Anchors and assertions#

Anchors and assertions match positions rather than characters. They test where in the string you are, not what is there. A plain character class consumes one character; an anchor consumes none.

They are called zero-width assertions for that reason - they have width zero, but they assert a property must hold.

Start and end of string#

^ matches at the start of the string. $ matches at the end, or just before a final newline.

"housekeeper" =~ /keeper/;    # matches - 'keeper' appears somewhere
"housekeeper" =~ /^keeper/;   # does not match - not at start
"housekeeper" =~ /keeper$/;   # matches - at end
"housekeeper\n" =~ /keeper$/; # matches - before the trailing newline

Used together, ^…$ forces the pattern to account for the whole string:

"bert"    =~ /^bert$/;     # matches
"bertram" =~ /^bert$/;     # does not match
"dilbert" =~ /^bert$/;     # does not match
""        =~ /^$/;         # matches - empty string

For a literal string, $s eq "bert" is faster and clearer. ^…$ only earns its keep once the middle uses real regexp features.

Absolute versus line-relative anchors#

Under the /m modifier, ^ and $ anchor at every line boundary inside the string, not just the outer ends:

my $x = "There once was a girl\nWho programmed in Perl\n";

$x =~ /^Who/;    # does not match - 'Who' is not at string start
$x =~ /^Who/m;   # matches - 'Who' is at start of second line

For the absolute ends regardless of /m, use the dedicated anchors:

\A - absolute start of string.
\z - absolute end of string.
\Z - end of string, or just before a final newline.
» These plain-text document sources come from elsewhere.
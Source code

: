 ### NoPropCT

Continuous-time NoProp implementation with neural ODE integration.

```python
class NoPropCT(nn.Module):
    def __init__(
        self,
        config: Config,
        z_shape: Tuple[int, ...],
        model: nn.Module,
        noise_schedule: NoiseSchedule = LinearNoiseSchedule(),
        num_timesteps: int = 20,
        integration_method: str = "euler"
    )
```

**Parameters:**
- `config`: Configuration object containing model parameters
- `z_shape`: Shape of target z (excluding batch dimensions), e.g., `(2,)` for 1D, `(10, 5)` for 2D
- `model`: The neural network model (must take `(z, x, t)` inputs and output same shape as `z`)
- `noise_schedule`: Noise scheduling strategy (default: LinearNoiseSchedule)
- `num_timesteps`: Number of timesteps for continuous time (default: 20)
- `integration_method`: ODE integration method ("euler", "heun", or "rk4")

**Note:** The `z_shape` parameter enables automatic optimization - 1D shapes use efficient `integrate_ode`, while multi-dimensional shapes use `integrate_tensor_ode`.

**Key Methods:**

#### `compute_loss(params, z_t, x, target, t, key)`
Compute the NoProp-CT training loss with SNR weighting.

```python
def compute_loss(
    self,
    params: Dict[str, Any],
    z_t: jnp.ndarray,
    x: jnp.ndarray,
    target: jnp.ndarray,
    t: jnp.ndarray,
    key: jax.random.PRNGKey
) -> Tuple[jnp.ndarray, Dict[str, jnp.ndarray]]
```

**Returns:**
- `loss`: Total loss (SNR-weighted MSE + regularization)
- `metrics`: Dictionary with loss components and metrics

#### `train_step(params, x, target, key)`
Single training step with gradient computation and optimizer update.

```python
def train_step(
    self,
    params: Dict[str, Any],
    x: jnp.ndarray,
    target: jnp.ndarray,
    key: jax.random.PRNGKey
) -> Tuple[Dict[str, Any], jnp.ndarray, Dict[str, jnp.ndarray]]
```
Similar to $ but unaffected by /m.

$x =~ /^Who/m;    # matches, as above
$x =~ /\AWho/m;   # does not match - \A is string start, always

$x =~ /girl$/m;   # matches, end of first line
$x =~ /girl\Z/m;  # does not match - 'girl' is not at string end
$x =~ /Perl\Z/m;  # matches - end or before final newline
$x =~ /Perl\z/m;  # does not match - \z is strict end

Rule of thumb: \A and \z when you mean the whole string; ^ and $ when you mean lines (usually with /m). \A and \z are also faster: the engine knows they constrain position, and skips bump-along retries that ^ permits.

The four newline modes can be summarised in a table. Choose the one matching what ^, $, and . should mean for your input:

Mode	`^` matches at	`$` matches at	`.` matches `\n`?
default	start of string only	end of string (and before final `\n`)	no
`/m`	start of every line	end of every line	no
`/s`	start of string only	end of string (and before final `\n`)	yes
`/sm`	start of every line	end of every line	yes

\A, \Z, \z are unaffected by either modifier.

Word boundaries#

\b matches a position between a word character (\w) and a non-word character (\W), or between either and the edge of the string. It does not consume any character.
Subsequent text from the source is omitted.